# Uber Lyft business model, your time is up



## tomatopaste (Apr 11, 2017)

When your business model does not allow you to even try to keep your best employees, your business model sucks, and you suck.

Uber and Lyft have only been able to keep the competition at bay for the last two years (since they reduced fares) by losing billions of dollars. But why would any company knowingly operate a business model that will lose billions of dollars a year? Three words: self driving cars.

If not for self driving cars being just around the corner, a competitor would have already bought thousands of entry level Mercedes at fleet prices and offered them to drivers at a substantial discount. Drivers would have to drive x amount of hours or they lose the discount. Drivers would also have to replace their cars every three years and the minimum fare for the pax would be 15 bucks.

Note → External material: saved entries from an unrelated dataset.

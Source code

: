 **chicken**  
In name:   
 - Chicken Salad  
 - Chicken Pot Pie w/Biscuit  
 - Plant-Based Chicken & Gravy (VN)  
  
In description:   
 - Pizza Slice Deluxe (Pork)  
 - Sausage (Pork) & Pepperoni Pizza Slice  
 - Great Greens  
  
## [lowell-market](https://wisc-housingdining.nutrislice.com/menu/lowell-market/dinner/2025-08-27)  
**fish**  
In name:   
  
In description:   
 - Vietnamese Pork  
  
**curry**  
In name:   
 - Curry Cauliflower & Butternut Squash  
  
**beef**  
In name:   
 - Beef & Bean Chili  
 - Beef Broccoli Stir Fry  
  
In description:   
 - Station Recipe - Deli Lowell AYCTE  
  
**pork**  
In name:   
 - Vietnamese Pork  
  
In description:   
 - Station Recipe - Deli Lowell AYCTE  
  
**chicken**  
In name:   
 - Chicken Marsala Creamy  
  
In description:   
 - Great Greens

Ok, so why doesn't someone do it? Um, I just told you: self driving cars. There's no future in rideshare. But make no mistake, Uber and Lyft's business model of losing billions now to keep the competition at bay is very risky. Google Waymo and GM Cruise are going to have the self driving taxi market to themselves years before Uber and Lyft are able to operate self driving taxis, if ever.

https://thumbs.gfycat.com/ColorfulEasygoingLark-max-1mb.gif


----------



## RamzFanz (Jan 31, 2015)

Uber and Lyft will partner with auto companies to provide the fleet.

Correction, Lyft already has.

No future in rideshare? The entire future will be SDC TNC and market share is very valuable.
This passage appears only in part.